Rectangles are stored as <offset, width-1, height-1> with offset taking ceil(log2(frame width * frame height)) bits and width and height using 8 or 4 bits depending on rectangle size. Rectangles for fill map additionally contain RGB555 fill value.

MVI2.1/MVI2.2 use a different format, they split image into chunks of 8192 bytes and for each of them use 8-bit number of large/small rectangles as well as 13-bit offsets relative to the start of that piece.

Deltas Bundle

Deltas start with 4-bit code telling how many unique delta values are being coded.
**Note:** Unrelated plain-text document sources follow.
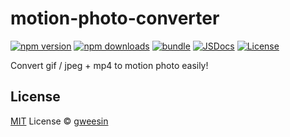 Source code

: # motion-photo-converter

[![npm version][npm-version-src]][npm-version-href]
[![npm downloads][npm-downloads-src]][npm-downloads-href]
[![bundle][bundle-src]][bundle-href]
[![JSDocs][jsdocs-src]][jsdocs-href]
[![License][license-src]][license-href]

Convert gif / jpeg + mp4 to motion photo easily!

## License

[MIT](./LICENSE) License © [gweesin](https://github.com/gweesin)

<!-- Badges -->

[npm-version-src]: https://img.shields.io/npm/v/motion-photo-converter?style=flat&colorA=080f12&colorB=1fa669
[npm-version-href]: https://npmjs.com/package/motion-photo-converter
[npm-downloads-src]: https://img.shields.io/npm/dm/motion-photo-converter?style=flat&colorA=080f12&colorB=1fa669
[npm-downloads-href]: https://npmjs.com/package/motion-photo-converter
[bundle-src]: https://img.shields.io/bundlephobia/minzip/motion-photo-converter?style=flat&colorA=080f12&colorB=1fa669&label=minzip
[bundle-href]: https://bundlephobia.com/result?p=motion-photo-converter
[license-src]: https://img.shields.io/github/license/gweesin/motion-photo-converter.svg?style=flat&colorA=080f12&colorB=1fa669
[license-href]: https://github.com/gweesin/motion-photo-converter/blob/main/LICENSE
[jsdocs-src]: https://img.shields.io/badge/jsdocs-reference-080f12?style=flat&colorA=080f12&colorB=1fa669
[jsdocs-href]: https://www.jsdocs.io/package/motion-photo-converter
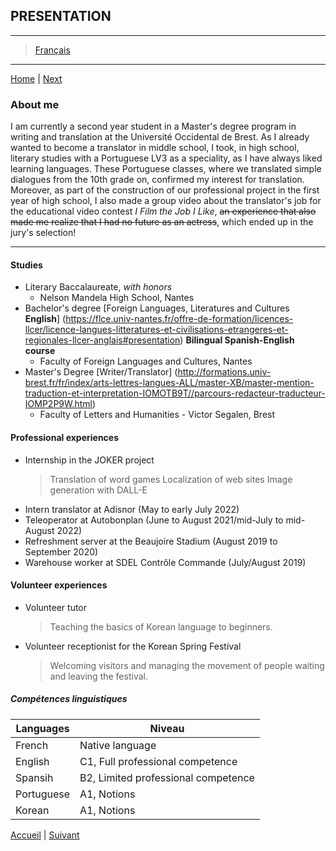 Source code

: ## **PRESENTATION**
- - - -
> [Français](./en/présentation.md)
- - - -
[Home](./en/index.md) | [Next](./en/ambitions.md)
&nbsp;
### **About me**

I am currently a second year student in a Master's degree program in writing and translation at the Université Occidental de Brest. As I already wanted to become a translator in middle school, I took, in high school, literary studies with a Portuguese LV3 as a speciality, as I have always liked learning languages. These Portuguese classes, where we translated simple dialogues from the 10th grade on, confirmed my interest for translation.
Moreover, as part of the construction of our professional project in the first year of high school, I also made a group video about the translator's job for the educational video contest *I Film the Job I Like*, ~~an experience that also made me realize that I had no future as an actress~~, which ended up in the jury's selection!

***

#### Studies
* Literary Baccalaureate, _with honors_
    * Nelson Mandela High School, Nantes
* Bachelor's degree [Foreign Languages, Literatures and Cultures __English__] (https://flce.univ-nantes.fr/offre-de-formation/licences-llcer/licence-langues-litteratures-et-civilisations-etrangeres-et-regionales-llcer-anglais#presentation) __Bilingual Spanish-English course__
    * Faculty of Foreign Languages and Cultures, Nantes
* Master's Degree [Writer/Translator] (http://formations.univ-brest.fr/fr/index/arts-lettres-langues-ALL/master-XB/master-mention-traduction-et-interpretation-IOMOTB9T//parcours-redacteur-traducteur-IOMP2P9W.html)
    * Faculty of Letters and Humanities - Victor Segalen, Brest

#### Professional experiences
* Internship in the JOKER project
   > Translation of word games
   > Localization of web sites
   > Image generation with DALL-E
* Intern translator at Adisnor (May to early July 2022)
* Teleoperator at Autobonplan (June to August 2021/mid-July to mid-August 2022)
* Refreshment server at the Beaujoire Stadium (August 2019 to September 2020) 
* Warehouse worker at SDEL Contrôle Commande (July/August 2019)
  
#### Volunteer experiences
* Volunteer tutor
   > Teaching the basics of Korean language to beginners.
* Volunteer receptionist for the Korean Spring Festival
   >  Welcoming visitors and managing the movement of people waiting and leaving the festival.


##### Compétences linguistiques
  
Languages       | Niveau
------------- | ----------------------------------------
French        | Native language
English       | C1, Full professional competence
Spansih       | B2, Limited professional competence
Portuguese    | A1, Notions
Korean        | A1, Notions

[Accueil](./index.md) | [Suivant](./ambitions.md)
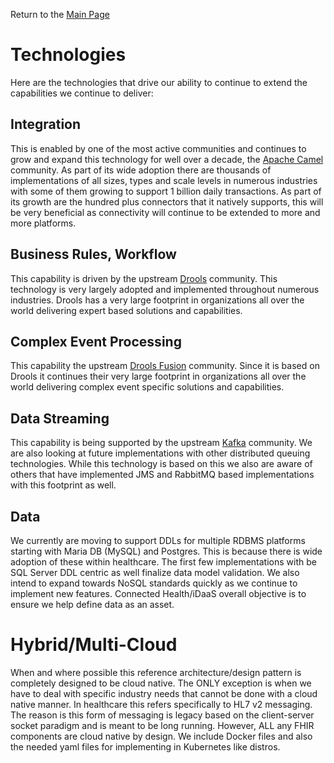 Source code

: ﻿Return to the <a href="https://project-herophilus.github.io/Project-Herophilus-Assets/" target="_blank">Main Page</a>

#  Technologies
Here are the technologies that drive our ability to continue to extend the 
capabilities we continue to deliver:

## Integration
This is enabled by one of the most active communities and continues to grow and expand this technology for well over a decade,
the <a href="https://camel.apache.org/" target="_blank">Apache Camel</a> community. As part of its wide adoption there 
are thousands of implementations of all sizes, types and scale levels in numerous industries with 
some of them growing to support 1 billion daily transactions. As part of its growth are the hundred plus connectors that
it natively supports, this will be very beneficial as connectivity will continue to be extended to more and more platforms.
## Business Rules, Workflow</td>
This capability is driven by the upstream <a href="https://www.drools.org/" target="_blank">Drools</a> community. This 
technology is very largely adopted and implemented throughout numerous industries. Drools has a very large footprint in 
organizations all over the world delivering expert based solutions and capabilities.
## Complex Event Processing</td>
This capability the upstream <a href="https://www.drools.org/" target="_blank">Drools Fusion</a> community. Since it is
based on Drools it continues their very large footprint in organizations all over the world delivering 
complex event specific solutions and capabilities.
## Data Streaming
This capability is being supported by the upstream <a href="https://kafka.apache.org/" target="_blank">Kafka</a> community. 
We are also looking at future implementations with other distributed queuing technologies. While this technology is based on this we
also are aware of others that have implemented JMS and RabbitMQ based implementations with this footprint as well.
## Data                    
We currently are moving to support DDLs for multiple RDBMS platforms starting with Maria DB (MySQL) and Postgres. This is 
because there is wide adoption of these within healthcare. The first few implementations with be SQL Server DDL centric as 
well finalize data model validation. We also intend to expand towards NoSQL standards
quickly as we continue to implement new features. Connected Health/iDaaS overall objective 
is to ensure we help define data as an asset.
# Hybrid/Multi-Cloud
When and where possible this reference architecture/design pattern is completely designed to be cloud native. 
The ONLY exception is when we have to deal with specific industry needs that cannot be done with a cloud native manner. 
In healthcare this refers specifically to HL7 v2 messaging. The reason is this form of messaging is legacy based on
the client-server socket paradigm and is meant to be long running. However, ALL any FHIR components are cloud native 
by design. We include Docker files and also the needed yaml files for implementing in Kubernetes like distros.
Zero means no deltas are present at all, one value means next four bit contain delta value plus seven and all deltas in the frame are the same. Otherwise there's 4-bit value telling the suggested number of bits to look up during Huffman decoding followed by symbol values (delta value plus seven) and bit-coded Huffman tree shape (0 - this is a leaf; 1 - node has children, read description for it).

Then there are two numbers of deltas per field, using 18 or 19 bits (depending on whether image is larger than 320*240 or not) and the actual delta values (when there are two or more unique delta values).

Assembling the Frame

  • leave areas marked as "skip" (but not "lowres") unchanged
  • copy image data from the golden frame to the areas marked as such (there is no motion displacement)
  • fill areas marked as "fill" with the provided colour
  • perform vertical prediction for the first column (skip if there are no deltas)
  • perform prediction for odd lines using the rest of deltas from the first part (skip if there are no deltas)
  • perform prediction for even lines using deltas from the second part (skip if there are no deltas)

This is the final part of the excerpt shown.